Designing for three dimensions instead of two can be more time consuming, because drawing or sketching in 3D is much harder than in 2D. Some 3D tools exist for gaming and engineering, but they usually require training. This lack of fast, lightweight tools can affect your design pipeline and overload the person who's developing the application.

Luckily, a few techniques can help effectively iterate through ideas and get your content fleshed out. These techniques also allow different team members and disciplines to have a voice.

Diagram of a design process with steps for bodystorming, acting, and storyboarding.

Bodystorming

Bodystorming is the process of prototyping interactions, digital objects, UI, and animations by using crafting materials. Anyone involved in the design process can try out the proposed interactions, features, and mechanics without having to fully prototype them. The goal of all bodystorming sessions is to get actionable input, get testing feedback, and think spatially about the app content.

Photograph of a design team prototyping mixed reality interactions and features with crafting materials.

Acting and feedback

After you've been through a bodystorming session or two, the next step is to stage how a user would move through your mixed reality experience. The acting phase is all about testing ideas in three-dimensional space, but also about allowing others to watch the interactions and events from the outside and give feedback. This is especially important when you have non-technical team members or stakeholders. For example, if you're exploring a mixed reality experience that's designed for hospitals, acting out your thinking to a medical professional can provide invaluable feedback.

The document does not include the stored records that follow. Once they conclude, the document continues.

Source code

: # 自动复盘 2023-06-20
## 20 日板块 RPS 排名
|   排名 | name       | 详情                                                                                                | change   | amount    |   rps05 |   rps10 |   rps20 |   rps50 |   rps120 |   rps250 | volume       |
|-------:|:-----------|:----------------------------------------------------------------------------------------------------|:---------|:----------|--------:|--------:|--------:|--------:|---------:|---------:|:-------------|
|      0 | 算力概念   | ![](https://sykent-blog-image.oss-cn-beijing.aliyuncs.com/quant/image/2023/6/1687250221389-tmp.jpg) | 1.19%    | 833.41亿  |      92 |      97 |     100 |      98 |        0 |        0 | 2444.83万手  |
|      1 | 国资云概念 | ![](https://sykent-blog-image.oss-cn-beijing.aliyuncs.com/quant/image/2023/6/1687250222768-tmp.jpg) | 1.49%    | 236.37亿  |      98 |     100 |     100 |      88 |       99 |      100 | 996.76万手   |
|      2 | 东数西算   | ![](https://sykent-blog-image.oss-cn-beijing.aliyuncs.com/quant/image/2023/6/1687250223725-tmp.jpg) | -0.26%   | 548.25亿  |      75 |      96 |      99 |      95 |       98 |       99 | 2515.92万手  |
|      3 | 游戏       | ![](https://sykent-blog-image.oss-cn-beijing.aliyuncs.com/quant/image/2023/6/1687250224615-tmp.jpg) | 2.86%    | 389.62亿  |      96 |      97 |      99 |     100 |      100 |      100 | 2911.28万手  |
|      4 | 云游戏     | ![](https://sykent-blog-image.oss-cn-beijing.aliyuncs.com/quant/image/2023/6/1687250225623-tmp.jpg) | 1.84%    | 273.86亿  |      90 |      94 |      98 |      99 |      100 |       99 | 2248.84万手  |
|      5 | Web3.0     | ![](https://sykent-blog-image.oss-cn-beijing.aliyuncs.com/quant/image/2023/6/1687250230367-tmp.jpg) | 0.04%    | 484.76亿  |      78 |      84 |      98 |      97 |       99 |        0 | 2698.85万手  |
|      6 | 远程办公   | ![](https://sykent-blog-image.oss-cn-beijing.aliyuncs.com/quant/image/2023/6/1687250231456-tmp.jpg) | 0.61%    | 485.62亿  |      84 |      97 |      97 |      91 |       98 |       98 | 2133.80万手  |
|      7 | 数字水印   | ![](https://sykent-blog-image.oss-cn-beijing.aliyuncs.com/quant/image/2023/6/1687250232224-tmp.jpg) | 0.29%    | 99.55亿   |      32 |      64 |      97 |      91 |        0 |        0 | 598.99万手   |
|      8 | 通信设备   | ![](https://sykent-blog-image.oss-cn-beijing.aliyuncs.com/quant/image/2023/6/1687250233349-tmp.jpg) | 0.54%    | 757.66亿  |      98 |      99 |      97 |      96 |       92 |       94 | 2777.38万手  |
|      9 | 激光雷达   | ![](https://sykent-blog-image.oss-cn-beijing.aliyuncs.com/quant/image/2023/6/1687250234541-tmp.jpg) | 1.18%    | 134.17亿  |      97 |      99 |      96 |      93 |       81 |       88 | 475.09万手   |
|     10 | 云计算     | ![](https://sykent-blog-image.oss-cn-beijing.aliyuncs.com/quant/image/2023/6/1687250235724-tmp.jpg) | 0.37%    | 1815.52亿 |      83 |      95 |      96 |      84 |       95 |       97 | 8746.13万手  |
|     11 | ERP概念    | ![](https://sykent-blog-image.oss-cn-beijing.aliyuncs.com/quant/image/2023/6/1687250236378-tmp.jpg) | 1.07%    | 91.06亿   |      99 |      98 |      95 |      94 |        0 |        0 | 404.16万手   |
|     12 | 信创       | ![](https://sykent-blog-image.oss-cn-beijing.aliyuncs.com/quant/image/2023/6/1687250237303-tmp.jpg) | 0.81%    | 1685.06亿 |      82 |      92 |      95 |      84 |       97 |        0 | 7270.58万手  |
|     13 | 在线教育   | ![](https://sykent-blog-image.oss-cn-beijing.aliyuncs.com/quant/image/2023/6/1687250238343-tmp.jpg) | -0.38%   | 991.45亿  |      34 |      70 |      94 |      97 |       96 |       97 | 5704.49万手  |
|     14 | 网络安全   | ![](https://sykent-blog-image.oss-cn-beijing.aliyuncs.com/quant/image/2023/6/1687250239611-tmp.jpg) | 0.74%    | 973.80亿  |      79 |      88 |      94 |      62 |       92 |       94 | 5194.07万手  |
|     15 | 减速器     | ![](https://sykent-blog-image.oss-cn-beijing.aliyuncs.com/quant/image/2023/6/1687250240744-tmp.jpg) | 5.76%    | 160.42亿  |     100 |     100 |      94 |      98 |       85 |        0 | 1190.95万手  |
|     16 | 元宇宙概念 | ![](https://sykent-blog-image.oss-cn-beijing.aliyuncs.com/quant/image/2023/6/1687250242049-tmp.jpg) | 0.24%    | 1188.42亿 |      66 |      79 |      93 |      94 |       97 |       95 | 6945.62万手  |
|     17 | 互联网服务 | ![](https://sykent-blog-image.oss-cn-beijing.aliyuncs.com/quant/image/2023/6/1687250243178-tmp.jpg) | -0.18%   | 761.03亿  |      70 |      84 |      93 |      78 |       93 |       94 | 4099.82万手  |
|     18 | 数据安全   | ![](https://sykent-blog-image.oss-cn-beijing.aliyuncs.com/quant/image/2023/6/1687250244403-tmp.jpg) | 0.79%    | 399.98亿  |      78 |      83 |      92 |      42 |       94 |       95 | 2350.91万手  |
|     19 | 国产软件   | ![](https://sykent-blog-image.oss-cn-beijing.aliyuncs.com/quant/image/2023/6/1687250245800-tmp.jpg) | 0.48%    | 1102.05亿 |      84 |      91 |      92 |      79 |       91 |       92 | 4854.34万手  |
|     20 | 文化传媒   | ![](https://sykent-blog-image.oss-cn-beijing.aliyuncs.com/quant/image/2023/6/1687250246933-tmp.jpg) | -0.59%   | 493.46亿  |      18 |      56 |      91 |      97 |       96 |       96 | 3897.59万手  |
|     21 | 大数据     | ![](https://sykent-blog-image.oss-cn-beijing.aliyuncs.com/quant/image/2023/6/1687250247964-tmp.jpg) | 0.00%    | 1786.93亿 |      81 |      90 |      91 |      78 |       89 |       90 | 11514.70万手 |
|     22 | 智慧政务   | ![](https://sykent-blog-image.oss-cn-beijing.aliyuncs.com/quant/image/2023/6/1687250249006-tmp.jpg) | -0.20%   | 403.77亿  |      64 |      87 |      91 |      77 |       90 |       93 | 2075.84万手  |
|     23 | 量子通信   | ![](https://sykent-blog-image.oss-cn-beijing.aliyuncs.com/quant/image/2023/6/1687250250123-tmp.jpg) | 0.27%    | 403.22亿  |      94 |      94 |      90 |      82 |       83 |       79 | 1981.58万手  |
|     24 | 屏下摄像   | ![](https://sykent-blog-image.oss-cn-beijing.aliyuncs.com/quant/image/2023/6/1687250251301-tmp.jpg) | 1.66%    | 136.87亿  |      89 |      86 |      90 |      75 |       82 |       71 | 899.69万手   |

Photograph of a design team using crafting materials to act out and receive feedback on mixed reality content and interactions.

Storyboarding

Choosing the best method for getting your ideas and proposed experience always depends on the target audience. If you need to present some new ideas to a development team, bodystorming and acting out the experience or new content can be more than enough to get the job done. But when you need to convince stakeholders or non-technical team members, you might need to opt in for more high-fidelity assets like storyboarding.

Diagram of a high-fidelity storyboard example.

Whether the storyboards are detailed or just sketches meant to evoke the broad strokes of an experience is up to you.

Mixed reality development tools

When it comes to working with holograms in your applications, it's easiest to use some of Microsoft's premade development tools, like the Mixed Reality Toolkit (MRTK) for Unity and Unreal Engine. MRTK is an open-source, cross-platform development kit that provides an input system, foundational components, and common building blocks for spatial interactions.